__WHAT THIS TASK INVOLVES__
Print exactly the lines below between the line containing "transfer to Teeth3DS+." and the line containing "Feedback oder Workload-Analysen.", counting both of those lines. Leave pictures out.
____
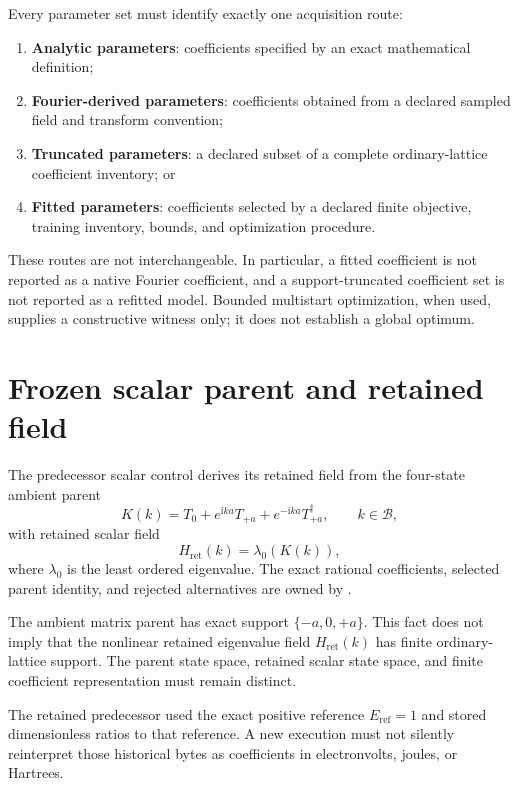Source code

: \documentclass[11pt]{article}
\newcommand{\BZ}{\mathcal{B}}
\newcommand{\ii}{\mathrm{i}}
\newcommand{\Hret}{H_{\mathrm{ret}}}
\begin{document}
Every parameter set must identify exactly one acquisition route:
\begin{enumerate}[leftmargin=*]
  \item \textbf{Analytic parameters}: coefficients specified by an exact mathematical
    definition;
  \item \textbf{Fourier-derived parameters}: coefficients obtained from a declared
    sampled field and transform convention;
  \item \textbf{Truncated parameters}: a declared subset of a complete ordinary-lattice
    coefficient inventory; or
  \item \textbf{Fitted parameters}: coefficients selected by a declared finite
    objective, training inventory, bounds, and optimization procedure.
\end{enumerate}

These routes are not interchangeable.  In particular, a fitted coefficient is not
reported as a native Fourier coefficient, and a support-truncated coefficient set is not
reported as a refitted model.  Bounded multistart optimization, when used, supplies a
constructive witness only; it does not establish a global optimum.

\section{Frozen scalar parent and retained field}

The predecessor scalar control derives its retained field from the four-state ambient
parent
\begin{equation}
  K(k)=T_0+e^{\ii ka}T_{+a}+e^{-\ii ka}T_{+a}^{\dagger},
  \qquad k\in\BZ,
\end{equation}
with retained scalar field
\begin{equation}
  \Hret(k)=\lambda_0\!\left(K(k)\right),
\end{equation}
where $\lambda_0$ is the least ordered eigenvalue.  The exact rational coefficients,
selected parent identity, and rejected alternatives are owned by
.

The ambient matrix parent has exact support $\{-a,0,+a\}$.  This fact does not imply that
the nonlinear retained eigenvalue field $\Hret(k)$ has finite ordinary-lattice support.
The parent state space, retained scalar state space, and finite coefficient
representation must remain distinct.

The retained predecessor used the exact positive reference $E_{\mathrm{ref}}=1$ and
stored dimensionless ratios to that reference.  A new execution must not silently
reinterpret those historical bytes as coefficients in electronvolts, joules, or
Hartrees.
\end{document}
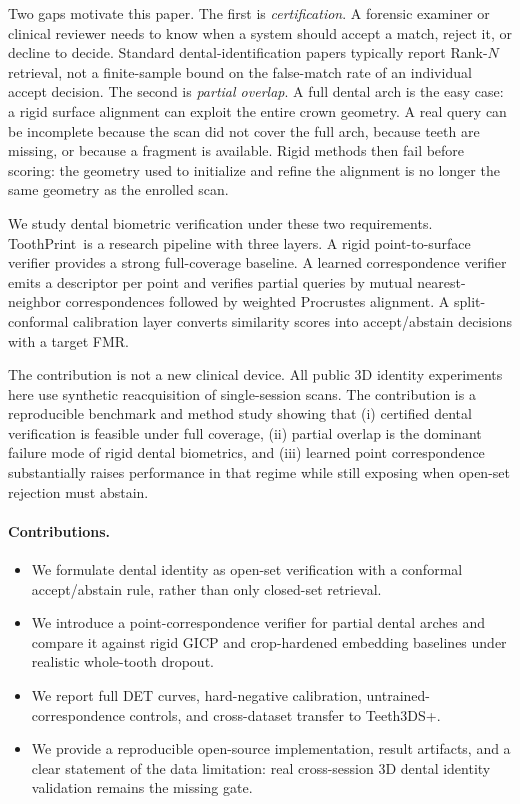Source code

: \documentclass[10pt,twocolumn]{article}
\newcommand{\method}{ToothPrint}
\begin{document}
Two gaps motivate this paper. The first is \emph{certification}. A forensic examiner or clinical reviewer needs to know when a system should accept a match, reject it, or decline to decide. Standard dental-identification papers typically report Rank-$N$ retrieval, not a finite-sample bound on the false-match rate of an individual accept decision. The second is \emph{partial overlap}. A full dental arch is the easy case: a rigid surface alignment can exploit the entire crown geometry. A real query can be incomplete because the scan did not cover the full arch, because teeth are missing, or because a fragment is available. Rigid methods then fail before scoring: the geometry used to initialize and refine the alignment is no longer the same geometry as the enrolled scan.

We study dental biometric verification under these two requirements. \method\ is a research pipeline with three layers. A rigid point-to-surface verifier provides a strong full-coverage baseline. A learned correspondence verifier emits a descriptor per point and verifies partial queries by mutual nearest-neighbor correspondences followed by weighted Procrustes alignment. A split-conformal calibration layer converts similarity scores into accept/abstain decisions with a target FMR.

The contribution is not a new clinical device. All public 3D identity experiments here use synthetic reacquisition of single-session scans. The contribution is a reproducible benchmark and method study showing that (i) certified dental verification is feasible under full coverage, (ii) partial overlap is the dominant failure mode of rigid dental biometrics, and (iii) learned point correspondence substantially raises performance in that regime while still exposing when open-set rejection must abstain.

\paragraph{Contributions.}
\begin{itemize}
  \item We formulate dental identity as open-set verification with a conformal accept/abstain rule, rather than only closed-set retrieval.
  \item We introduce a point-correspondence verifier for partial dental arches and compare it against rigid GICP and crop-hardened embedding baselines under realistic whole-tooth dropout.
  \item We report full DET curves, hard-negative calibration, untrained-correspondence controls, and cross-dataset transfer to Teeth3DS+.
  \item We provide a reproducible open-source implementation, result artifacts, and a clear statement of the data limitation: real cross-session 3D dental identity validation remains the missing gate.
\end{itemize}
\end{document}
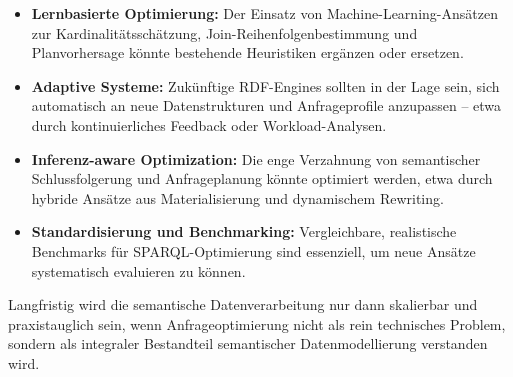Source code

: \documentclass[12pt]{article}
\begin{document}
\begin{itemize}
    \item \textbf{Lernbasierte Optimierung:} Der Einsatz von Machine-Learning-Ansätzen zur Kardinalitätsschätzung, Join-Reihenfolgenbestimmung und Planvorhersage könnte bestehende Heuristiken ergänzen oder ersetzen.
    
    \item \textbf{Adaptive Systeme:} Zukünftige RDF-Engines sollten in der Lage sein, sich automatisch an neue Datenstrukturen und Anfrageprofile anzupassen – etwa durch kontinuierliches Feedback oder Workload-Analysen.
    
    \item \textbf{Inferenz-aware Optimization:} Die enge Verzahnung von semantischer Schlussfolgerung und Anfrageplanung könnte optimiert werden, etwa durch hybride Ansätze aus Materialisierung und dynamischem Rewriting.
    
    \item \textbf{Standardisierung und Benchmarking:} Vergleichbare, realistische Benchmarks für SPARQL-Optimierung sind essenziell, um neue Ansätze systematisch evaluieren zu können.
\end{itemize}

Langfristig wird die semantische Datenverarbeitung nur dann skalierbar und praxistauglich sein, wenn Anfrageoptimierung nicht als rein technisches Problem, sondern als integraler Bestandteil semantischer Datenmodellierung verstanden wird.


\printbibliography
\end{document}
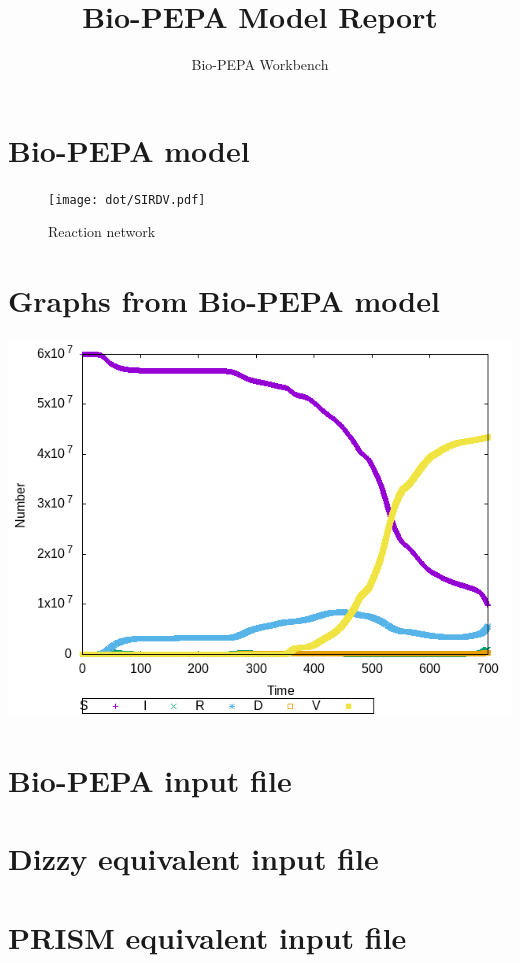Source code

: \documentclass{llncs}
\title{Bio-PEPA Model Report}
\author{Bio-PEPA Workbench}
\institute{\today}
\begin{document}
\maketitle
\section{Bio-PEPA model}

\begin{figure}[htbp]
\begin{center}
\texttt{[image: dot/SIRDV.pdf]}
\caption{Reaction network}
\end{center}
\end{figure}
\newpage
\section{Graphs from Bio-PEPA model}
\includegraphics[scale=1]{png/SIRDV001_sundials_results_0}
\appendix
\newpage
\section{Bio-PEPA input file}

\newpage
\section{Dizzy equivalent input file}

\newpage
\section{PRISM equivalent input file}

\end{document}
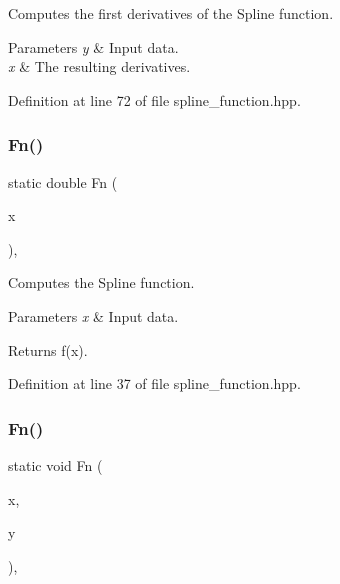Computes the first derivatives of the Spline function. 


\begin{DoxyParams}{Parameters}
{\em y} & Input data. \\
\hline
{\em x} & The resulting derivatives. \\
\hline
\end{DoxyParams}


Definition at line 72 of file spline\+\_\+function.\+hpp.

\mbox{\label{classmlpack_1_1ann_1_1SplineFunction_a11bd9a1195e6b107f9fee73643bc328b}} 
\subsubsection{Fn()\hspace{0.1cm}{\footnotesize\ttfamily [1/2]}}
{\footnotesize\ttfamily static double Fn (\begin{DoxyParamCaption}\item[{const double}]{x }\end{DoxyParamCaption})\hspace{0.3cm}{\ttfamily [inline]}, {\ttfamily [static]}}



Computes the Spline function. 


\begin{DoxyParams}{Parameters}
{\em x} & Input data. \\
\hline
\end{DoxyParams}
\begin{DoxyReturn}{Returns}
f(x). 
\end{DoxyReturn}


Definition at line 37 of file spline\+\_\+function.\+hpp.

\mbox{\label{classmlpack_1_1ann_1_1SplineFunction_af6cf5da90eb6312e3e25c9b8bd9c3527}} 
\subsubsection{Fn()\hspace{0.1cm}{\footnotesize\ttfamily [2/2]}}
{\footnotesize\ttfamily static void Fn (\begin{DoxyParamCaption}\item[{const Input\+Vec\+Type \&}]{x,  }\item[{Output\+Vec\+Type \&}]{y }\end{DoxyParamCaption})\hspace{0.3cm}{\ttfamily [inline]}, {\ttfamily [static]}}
____
__WRITTEN REPLY__
  \item We report full DET curves, hard-negative calibration, untrained-correspondence controls, and cross-dataset transfer to Teeth3DS+.
  \item We provide a reproducible open-source implementation, result artifacts, and a clear statement of the data limitation: real cross-session 3D dental identity validation remains the missing gate.
\end{itemize}
\end{document}
Source code

: \documentclass[12pt]{article}
\begin{document}
\begin{itemize}
    \item \textbf{Lernbasierte Optimierung:} Der Einsatz von Machine-Learning-Ansätzen zur Kardinalitätsschätzung, Join-Reihenfolgenbestimmung und Planvorhersage könnte bestehende Heuristiken ergänzen oder ersetzen.
    
    \item \textbf{Adaptive Systeme:} Zukünftige RDF-Engines sollten in der Lage sein, sich automatisch an neue Datenstrukturen und Anfrageprofile anzupassen – etwa durch kontinuierliches Feedback oder Workload-Analysen.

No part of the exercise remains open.